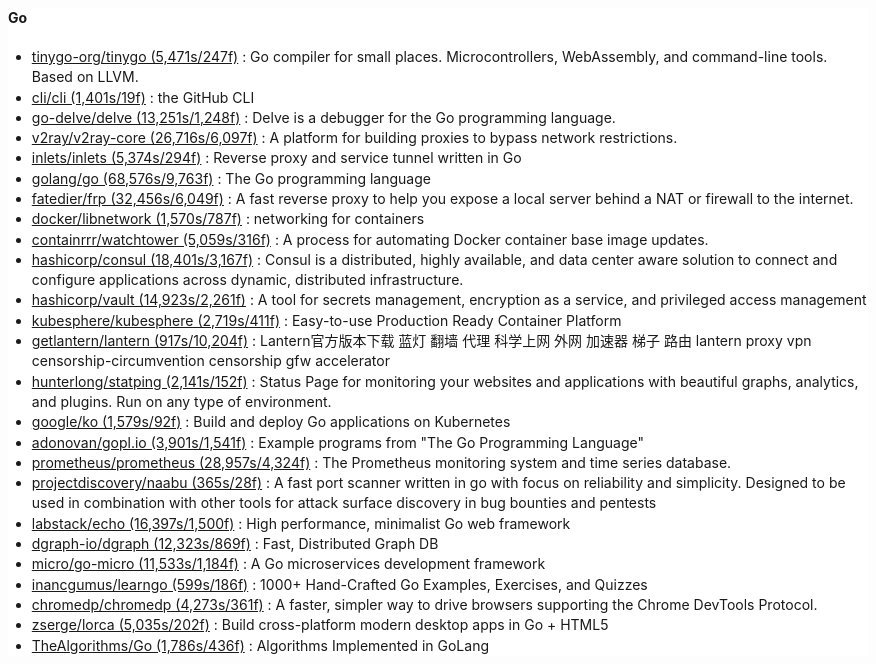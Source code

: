 #### Go
* [tinygo-org/tinygo (5,471s/247f)](https://github.com/tinygo-org/tinygo) : Go compiler for small places. Microcontrollers, WebAssembly, and command-line tools. Based on LLVM.
* [cli/cli (1,401s/19f)](https://github.com/cli/cli) : the GitHub CLI
* [go-delve/delve (13,251s/1,248f)](https://github.com/go-delve/delve) : Delve is a debugger for the Go programming language.
* [v2ray/v2ray-core (26,716s/6,097f)](https://github.com/v2ray/v2ray-core) : A platform for building proxies to bypass network restrictions.
* [inlets/inlets (5,374s/294f)](https://github.com/inlets/inlets) : Reverse proxy and service tunnel written in Go
* [golang/go (68,576s/9,763f)](https://github.com/golang/go) : The Go programming language
* [fatedier/frp (32,456s/6,049f)](https://github.com/fatedier/frp) : A fast reverse proxy to help you expose a local server behind a NAT or firewall to the internet.
* [docker/libnetwork (1,570s/787f)](https://github.com/docker/libnetwork) : networking for containers
* [containrrr/watchtower (5,059s/316f)](https://github.com/containrrr/watchtower) : A process for automating Docker container base image updates.
* [hashicorp/consul (18,401s/3,167f)](https://github.com/hashicorp/consul) : Consul is a distributed, highly available, and data center aware solution to connect and configure applications across dynamic, distributed infrastructure.
* [hashicorp/vault (14,923s/2,261f)](https://github.com/hashicorp/vault) : A tool for secrets management, encryption as a service, and privileged access management
* [kubesphere/kubesphere (2,719s/411f)](https://github.com/kubesphere/kubesphere) : Easy-to-use Production Ready Container Platform
* [getlantern/lantern (917s/10,204f)](https://github.com/getlantern/lantern) : Lantern官方版本下载 蓝灯 翻墙 代理 科学上网 外网 加速器 梯子 路由 lantern proxy vpn censorship-circumvention censorship gfw accelerator
* [hunterlong/statping (2,141s/152f)](https://github.com/hunterlong/statping) : Status Page for monitoring your websites and applications with beautiful graphs, analytics, and plugins. Run on any type of environment.
* [google/ko (1,579s/92f)](https://github.com/google/ko) : Build and deploy Go applications on Kubernetes
* [adonovan/gopl.io (3,901s/1,541f)](https://github.com/adonovan/gopl.io) : Example programs from "The Go Programming Language"
* [prometheus/prometheus (28,957s/4,324f)](https://github.com/prometheus/prometheus) : The Prometheus monitoring system and time series database.
* [projectdiscovery/naabu (365s/28f)](https://github.com/projectdiscovery/naabu) : A fast port scanner written in go with focus on reliability and simplicity. Designed to be used in combination with other tools for attack surface discovery in bug bounties and pentests
* [labstack/echo (16,397s/1,500f)](https://github.com/labstack/echo) : High performance, minimalist Go web framework
* [dgraph-io/dgraph (12,323s/869f)](https://github.com/dgraph-io/dgraph) : Fast, Distributed Graph DB
* [micro/go-micro (11,533s/1,184f)](https://github.com/micro/go-micro) : A Go microservices development framework
* [inancgumus/learngo (599s/186f)](https://github.com/inancgumus/learngo) : 1000+ Hand-Crafted Go Examples, Exercises, and Quizzes
* [chromedp/chromedp (4,273s/361f)](https://github.com/chromedp/chromedp) : A faster, simpler way to drive browsers supporting the Chrome DevTools Protocol.
* [zserge/lorca (5,035s/202f)](https://github.com/zserge/lorca) : Build cross-platform modern desktop apps in Go + HTML5
* [TheAlgorithms/Go (1,786s/436f)](https://github.com/TheAlgorithms/Go) : Algorithms Implemented in GoLang

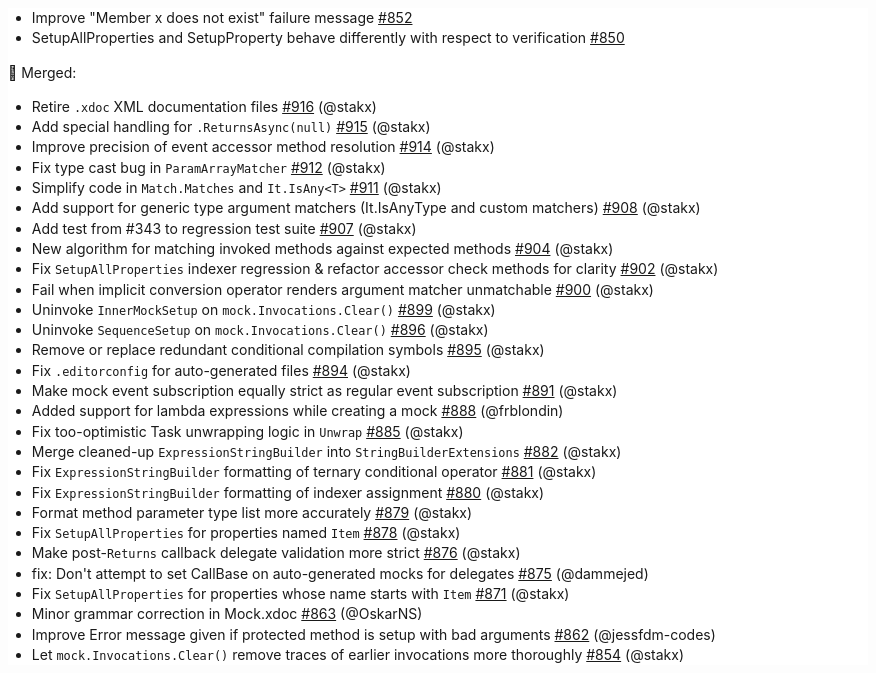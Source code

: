 - Improve "Member x does not exist" failure message [\#852](https://github.com/devlooped/moq/issues/852)
- SetupAllProperties and SetupProperty behave differently with respect to verification [\#850](https://github.com/devlooped/moq/issues/850)

:twisted_rightwards_arrows: Merged:

- Retire `.xdoc` XML documentation files [\#916](https://github.com/devlooped/moq/pull/916) (@stakx)
- Add special handling for `.ReturnsAsync(null)` [\#915](https://github.com/devlooped/moq/pull/915) (@stakx)
- Improve precision of event accessor method resolution [\#914](https://github.com/devlooped/moq/pull/914) (@stakx)
- Fix type cast bug in `ParamArrayMatcher` [\#912](https://github.com/devlooped/moq/pull/912) (@stakx)
- Simplify code in `Match.Matches` and `It.IsAny<T>` [\#911](https://github.com/devlooped/moq/pull/911) (@stakx)
- Add support for generic type argument matchers \(It.IsAnyType and custom matchers\) [\#908](https://github.com/devlooped/moq/pull/908) (@stakx)
- Add test from \#343 to regression test suite [\#907](https://github.com/devlooped/moq/pull/907) (@stakx)
- New algorithm for matching invoked methods against expected methods [\#904](https://github.com/devlooped/moq/pull/904) (@stakx)
- Fix `SetupAllProperties` indexer regression & refactor accessor check methods for clarity [\#902](https://github.com/devlooped/moq/pull/902) (@stakx)
- Fail when implicit conversion operator renders argument matcher unmatchable [\#900](https://github.com/devlooped/moq/pull/900) (@stakx)
- Uninvoke `InnerMockSetup` on `mock.Invocations.Clear()` [\#899](https://github.com/devlooped/moq/pull/899) (@stakx)
- Uninvoke `SequenceSetup` on `mock.Invocations.Clear()` [\#896](https://github.com/devlooped/moq/pull/896) (@stakx)
- Remove or replace redundant conditional compilation symbols [\#895](https://github.com/devlooped/moq/pull/895) (@stakx)
- Fix `.editorconfig` for auto-generated files [\#894](https://github.com/devlooped/moq/pull/894) (@stakx)
- Make mock event subscription equally strict as regular event subscription [\#891](https://github.com/devlooped/moq/pull/891) (@stakx)
- Added support for lambda expressions while creating a mock [\#888](https://github.com/devlooped/moq/pull/888) (@frblondin)
- Fix too-optimistic Task unwrapping logic in `Unwrap` [\#885](https://github.com/devlooped/moq/pull/885) (@stakx)
- Merge cleaned-up `ExpressionStringBuilder` into `StringBuilderExtensions` [\#882](https://github.com/devlooped/moq/pull/882) (@stakx)
- Fix `ExpressionStringBuilder` formatting of ternary conditional operator [\#881](https://github.com/devlooped/moq/pull/881) (@stakx)
- Fix `ExpressionStringBuilder` formatting of indexer assignment [\#880](https://github.com/devlooped/moq/pull/880) (@stakx)
- Format method parameter type list more accurately [\#879](https://github.com/devlooped/moq/pull/879) (@stakx)
- Fix `SetupAllProperties` for properties named `Item` [\#878](https://github.com/devlooped/moq/pull/878) (@stakx)
- Make post-`Returns` callback delegate validation more strict [\#876](https://github.com/devlooped/moq/pull/876) (@stakx)
- fix: Don't attempt to set CallBase on auto-generated mocks for delegates [\#875](https://github.com/devlooped/moq/pull/875) (@dammejed)
- Fix `SetupAllProperties` for properties whose name starts with `Item` [\#871](https://github.com/devlooped/moq/pull/871) (@stakx)
- Minor grammar correction in Mock.xdoc [\#863](https://github.com/devlooped/moq/pull/863) (@OskarNS)
- Improve Error message given if protected method is setup with bad arguments [\#862](https://github.com/devlooped/moq/pull/862) (@jessfdm-codes)
- Let `mock.Invocations.Clear()` remove traces of earlier invocations more thoroughly [\#854](https://github.com/devlooped/moq/pull/854) (@stakx)
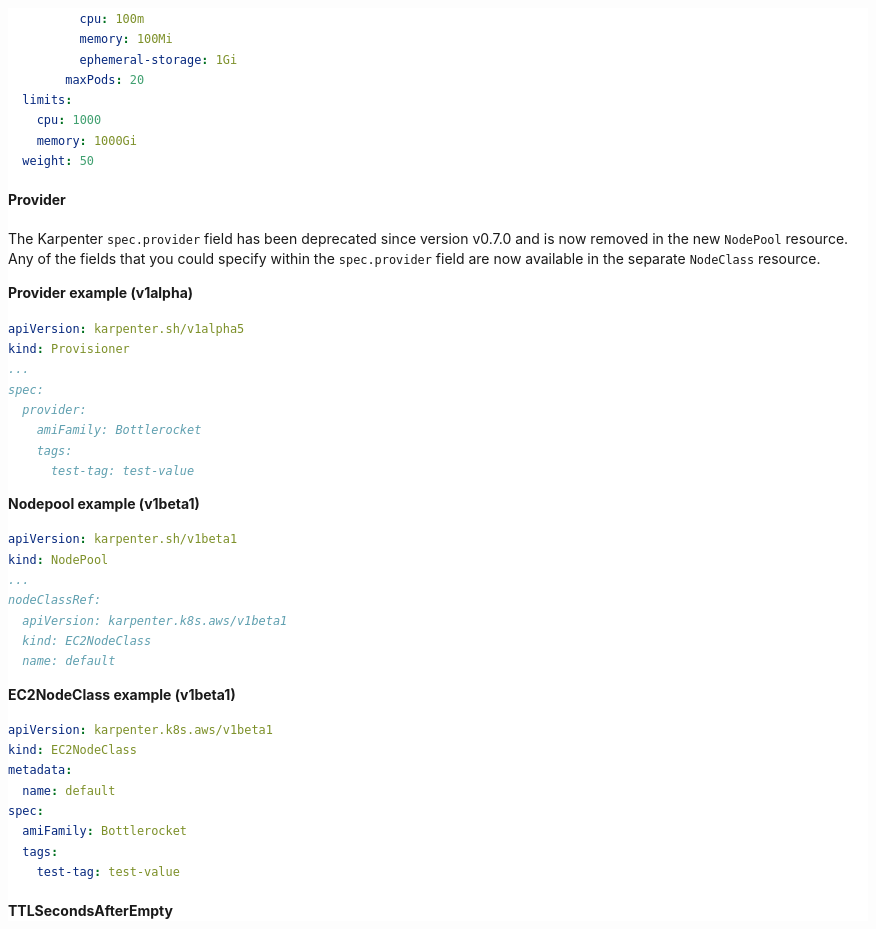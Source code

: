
 ```yaml
          cpu: 100m
          memory: 100Mi
          ephemeral-storage: 1Gi
        maxPods: 20
  limits:
    cpu: 1000
    memory: 1000Gi
  weight: 50
```

#### Provider

The Karpenter `spec.provider` field has been deprecated since version v0.7.0 and is now removed in the new `NodePool` resource. Any of the fields that you could specify within the `spec.provider` field are now available in the separate `NodeClass` resource.

**Provider example (v1alpha)**

```yaml
apiVersion: karpenter.sh/v1alpha5
kind: Provisioner
...
spec:
  provider:
    amiFamily: Bottlerocket
    tags:
      test-tag: test-value
```

**Nodepool example (v1beta1)**

```yaml
apiVersion: karpenter.sh/v1beta1
kind: NodePool
...
nodeClassRef:
  apiVersion: karpenter.k8s.aws/v1beta1
  kind: EC2NodeClass
  name: default
```

**EC2NodeClass example (v1beta1)**

```yaml
apiVersion: karpenter.k8s.aws/v1beta1
kind: EC2NodeClass
metadata:
  name: default
spec:
  amiFamily: Bottlerocket
  tags:
    test-tag: test-value
```

#### TTLSecondsAfterEmpty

AIM OF THE TASK:
Count every line of the data above that includes the word "Item", then state the total and nothing more.

REPLY:
2